Exercise aim
Write the records below out in full, character for character, with no pictures.

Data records
* * *

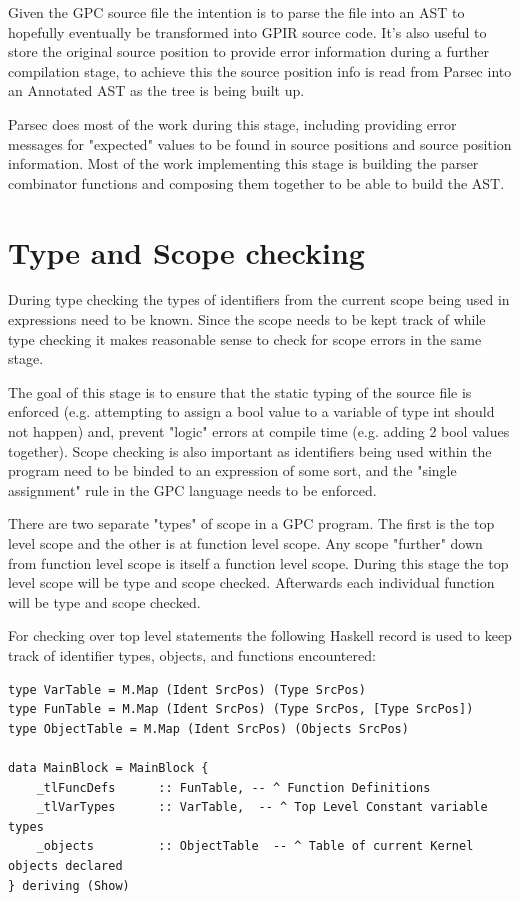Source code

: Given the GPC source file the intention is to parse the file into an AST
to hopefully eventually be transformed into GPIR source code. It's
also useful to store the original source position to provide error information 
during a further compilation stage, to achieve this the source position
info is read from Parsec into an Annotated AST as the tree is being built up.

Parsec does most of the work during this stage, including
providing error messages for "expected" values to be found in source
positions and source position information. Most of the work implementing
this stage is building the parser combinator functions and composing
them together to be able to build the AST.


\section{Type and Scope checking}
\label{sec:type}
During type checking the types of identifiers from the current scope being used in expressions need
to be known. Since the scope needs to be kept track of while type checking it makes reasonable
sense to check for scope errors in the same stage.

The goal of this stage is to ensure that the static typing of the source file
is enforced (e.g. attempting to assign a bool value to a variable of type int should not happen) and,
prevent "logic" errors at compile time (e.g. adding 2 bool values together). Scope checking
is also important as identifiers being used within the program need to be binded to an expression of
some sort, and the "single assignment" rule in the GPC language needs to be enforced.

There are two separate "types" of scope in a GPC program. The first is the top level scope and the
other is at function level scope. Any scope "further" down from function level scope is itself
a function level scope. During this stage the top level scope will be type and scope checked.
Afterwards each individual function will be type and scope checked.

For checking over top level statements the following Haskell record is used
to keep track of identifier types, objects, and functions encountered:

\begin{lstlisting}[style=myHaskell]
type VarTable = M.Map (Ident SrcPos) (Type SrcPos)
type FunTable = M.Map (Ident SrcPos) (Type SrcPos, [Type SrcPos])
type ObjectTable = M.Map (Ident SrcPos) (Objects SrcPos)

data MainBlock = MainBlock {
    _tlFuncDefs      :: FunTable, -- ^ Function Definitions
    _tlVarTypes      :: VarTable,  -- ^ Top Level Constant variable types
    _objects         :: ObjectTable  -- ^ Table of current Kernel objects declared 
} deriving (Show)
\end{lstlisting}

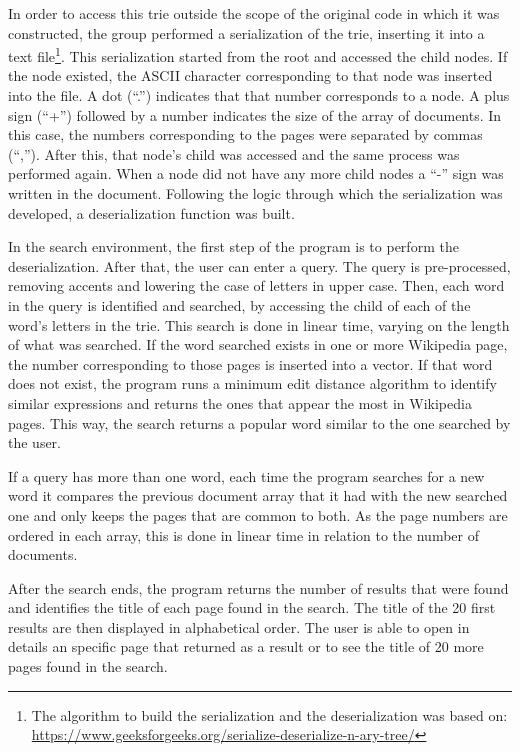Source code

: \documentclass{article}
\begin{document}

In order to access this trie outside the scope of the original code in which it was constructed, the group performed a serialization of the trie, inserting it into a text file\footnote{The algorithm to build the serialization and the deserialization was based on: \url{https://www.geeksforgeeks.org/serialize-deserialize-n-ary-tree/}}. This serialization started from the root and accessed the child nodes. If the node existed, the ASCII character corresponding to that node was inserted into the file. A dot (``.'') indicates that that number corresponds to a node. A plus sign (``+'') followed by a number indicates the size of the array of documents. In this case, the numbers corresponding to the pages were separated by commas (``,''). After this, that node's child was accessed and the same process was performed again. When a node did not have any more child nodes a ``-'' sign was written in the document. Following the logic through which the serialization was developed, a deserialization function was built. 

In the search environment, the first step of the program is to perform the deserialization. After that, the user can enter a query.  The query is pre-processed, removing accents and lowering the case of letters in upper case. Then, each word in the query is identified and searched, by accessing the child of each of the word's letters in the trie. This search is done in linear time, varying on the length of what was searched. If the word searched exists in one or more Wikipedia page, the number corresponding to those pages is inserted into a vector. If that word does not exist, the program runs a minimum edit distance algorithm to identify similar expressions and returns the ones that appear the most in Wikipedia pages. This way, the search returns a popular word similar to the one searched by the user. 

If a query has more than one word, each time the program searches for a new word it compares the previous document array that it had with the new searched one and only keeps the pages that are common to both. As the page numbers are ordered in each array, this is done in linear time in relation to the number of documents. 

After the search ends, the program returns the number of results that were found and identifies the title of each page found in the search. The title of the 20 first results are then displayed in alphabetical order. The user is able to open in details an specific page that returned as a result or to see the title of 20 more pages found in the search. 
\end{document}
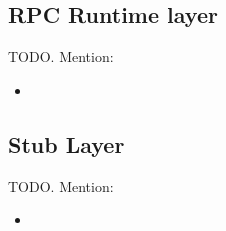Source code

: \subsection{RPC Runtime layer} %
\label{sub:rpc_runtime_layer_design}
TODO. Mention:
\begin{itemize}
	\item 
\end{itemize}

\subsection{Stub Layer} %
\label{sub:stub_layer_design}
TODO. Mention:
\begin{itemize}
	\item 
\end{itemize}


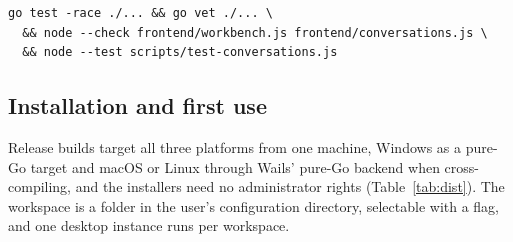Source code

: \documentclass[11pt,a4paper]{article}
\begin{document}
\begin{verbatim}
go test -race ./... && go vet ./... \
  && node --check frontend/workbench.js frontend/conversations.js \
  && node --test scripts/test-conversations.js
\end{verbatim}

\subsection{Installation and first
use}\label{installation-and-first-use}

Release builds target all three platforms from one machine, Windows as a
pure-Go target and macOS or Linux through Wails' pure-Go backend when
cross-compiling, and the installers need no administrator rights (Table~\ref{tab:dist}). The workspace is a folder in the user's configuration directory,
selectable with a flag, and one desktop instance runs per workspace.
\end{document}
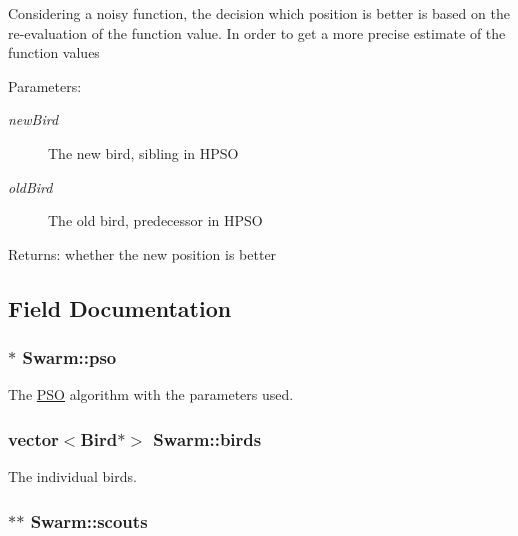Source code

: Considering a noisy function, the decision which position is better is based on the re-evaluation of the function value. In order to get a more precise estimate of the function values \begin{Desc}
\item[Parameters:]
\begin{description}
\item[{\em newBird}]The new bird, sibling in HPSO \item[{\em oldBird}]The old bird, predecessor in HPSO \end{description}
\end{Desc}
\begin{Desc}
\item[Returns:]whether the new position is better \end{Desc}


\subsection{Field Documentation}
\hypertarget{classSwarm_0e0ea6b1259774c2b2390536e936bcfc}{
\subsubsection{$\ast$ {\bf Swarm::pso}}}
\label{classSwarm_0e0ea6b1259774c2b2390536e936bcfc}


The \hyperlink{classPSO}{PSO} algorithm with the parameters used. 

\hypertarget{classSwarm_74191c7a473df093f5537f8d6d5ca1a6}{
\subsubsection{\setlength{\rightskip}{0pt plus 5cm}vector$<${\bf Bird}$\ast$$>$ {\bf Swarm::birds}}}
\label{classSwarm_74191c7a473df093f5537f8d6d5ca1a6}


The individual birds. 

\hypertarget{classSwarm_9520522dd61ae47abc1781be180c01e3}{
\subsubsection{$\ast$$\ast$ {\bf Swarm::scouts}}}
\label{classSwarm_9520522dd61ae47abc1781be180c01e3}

* * *

Solution to this task
Source code

: Given the GPC source file the intention is to parse the file into an AST
to hopefully eventually be transformed into GPIR source code. It's
also useful to store the original source position to provide error information 
during a further compilation stage, to achieve this the source position
info is read from Parsec into an Annotated AST as the tree is being built up.

Parsec does most of the work during this stage, including
providing error messages for "expected" values to be found in source
positions and source position information. Most of the work implementing
this stage is building the parser combinator functions and composing
them together to be able to build the AST.


\section{Type and Scope checking}
\label{sec:type}
During type checking the types of identifiers from the current scope being used in expressions need
to be known. Since the scope needs to be kept track of while type checking it makes reasonable
sense to check for scope errors in the same stage.

The goal of this stage is to ensure that the static typing of the source file
is enforced (e.g. attempting to assign a bool value to a variable of type int should not happen) and,
prevent "logic" errors at compile time (e.g. adding 2 bool values together). Scope checking
is also important as identifiers being used within the program need to be binded to an expression of
some sort, and the "single assignment" rule in the GPC language needs to be enforced.

There are two separate "types" of scope in a GPC program. The first is the top level scope and the
other is at function level scope. Any scope "further" down from function level scope is itself
a function level scope. During this stage the top level scope will be type and scope checked.
Afterwards each individual function will be type and scope checked.

For checking over top level statements the following Haskell record is used
to keep track of identifier types, objects, and functions encountered:

\begin{lstlisting}[style=myHaskell]
type VarTable = M.Map (Ident SrcPos) (Type SrcPos)
type FunTable = M.Map (Ident SrcPos) (Type SrcPos, [Type SrcPos])
type ObjectTable = M.Map (Ident SrcPos) (Objects SrcPos)

data MainBlock = MainBlock {
    _tlFuncDefs      :: FunTable, -- ^ Function Definitions
    _tlVarTypes      :: VarTable,  -- ^ Top Level Constant variable types
    _objects         :: ObjectTable  -- ^ Table of current Kernel objects declared 
} deriving (Show)
\end{lstlisting}

Source code

: \documentclass{article}
\begin{document}

In order to access this trie outside the scope of the original code in which it was constructed, the group performed a serialization of the trie, inserting it into a text file\footnote{The algorithm to build the serialization and the deserialization was based on: \url{https://www.geeksforgeeks.org/serialize-deserialize-n-ary-tree/}}. This serialization started from the root and accessed the child nodes. If the node existed, the ASCII character corresponding to that node was inserted into the file. A dot (``.'') indicates that that number corresponds to a node. A plus sign (``+'') followed by a number indicates the size of the array of documents. In this case, the numbers corresponding to the pages were separated by commas (``,''). After this, that node's child was accessed and the same process was performed again. When a node did not have any more child nodes a ``-'' sign was written in the document. Following the logic through which the serialization was developed, a deserialization function was built. 

In the search environment, the first step of the program is to perform the deserialization. After that, the user can enter a query.  The query is pre-processed, removing accents and lowering the case of letters in upper case. Then, each word in the query is identified and searched, by accessing the child of each of the word's letters in the trie. This search is done in linear time, varying on the length of what was searched. If the word searched exists in one or more Wikipedia page, the number corresponding to those pages is inserted into a vector. If that word does not exist, the program runs a minimum edit distance algorithm to identify similar expressions and returns the ones that appear the most in Wikipedia pages. This way, the search returns a popular word similar to the one searched by the user. 

If a query has more than one word, each time the program searches for a new word it compares the previous document array that it had with the new searched one and only keeps the pages that are common to both. As the page numbers are ordered in each array, this is done in linear time in relation to the number of documents. 

After the search ends, the program returns the number of results that were found and identifies the title of each page found in the search. The title of the 20 first results are then displayed in alphabetical order. The user is able to open in details an specific page that returned as a result or to see the title of 20 more pages found in the search. 
\end{document}
Source code

: \subsection{RPC Runtime layer} %
\label{sub:rpc_runtime_layer_design}
TODO. Mention:
\begin{itemize}
	\item 
\end{itemize}

\subsection{Stub Layer} %
\label{sub:stub_layer_design}
TODO. Mention:
\begin{itemize}
	\item 
\end{itemize}


Source code

: \documentclass[11pt,a4paper]{article}
\begin{document}
\begin{verbatim}
go test -race ./... && go vet ./... \
  && node --check frontend/workbench.js frontend/conversations.js \
  && node --test scripts/test-conversations.js
\end{verbatim}

\subsection{Installation and first
use}\label{installation-and-first-use}

Release builds target all three platforms from one machine, Windows as a
pure-Go target and macOS or Linux through Wails' pure-Go backend when
cross-compiling, and the installers need no administrator rights (Table~\ref{tab:dist}). The workspace is a folder in the user's configuration directory,
selectable with a flag, and one desktop instance runs per workspace.
\end{document}
Source code

: Considering a noisy function, the decision which position is better is based on the re-evaluation of the function value. In order to get a more precise estimate of the function values \begin{Desc}
\item[Parameters:]
\begin{description}
\item[{\em newBird}]The new bird, sibling in HPSO \item[{\em oldBird}]The old bird, predecessor in HPSO \end{description}
\end{Desc}
\begin{Desc}
\item[Returns:]whether the new position is better \end{Desc}


\subsection{Field Documentation}
\hypertarget{classSwarm_0e0ea6b1259774c2b2390536e936bcfc}{
\subsubsection{$\ast$ {\bf Swarm::pso}}}
\label{classSwarm_0e0ea6b1259774c2b2390536e936bcfc}


The \hyperlink{classPSO}{PSO} algorithm with the parameters used. 

\hypertarget{classSwarm_74191c7a473df093f5537f8d6d5ca1a6}{
\subsubsection{\setlength{\rightskip}{0pt plus 5cm}vector$<${\bf Bird}$\ast$$>$ {\bf Swarm::birds}}}
\label{classSwarm_74191c7a473df093f5537f8d6d5ca1a6}


The individual birds. 

\hypertarget{classSwarm_9520522dd61ae47abc1781be180c01e3}{
\subsubsection{$\ast$$\ast$ {\bf Swarm::scouts}}}
\label{classSwarm_9520522dd61ae47abc1781be180c01e3}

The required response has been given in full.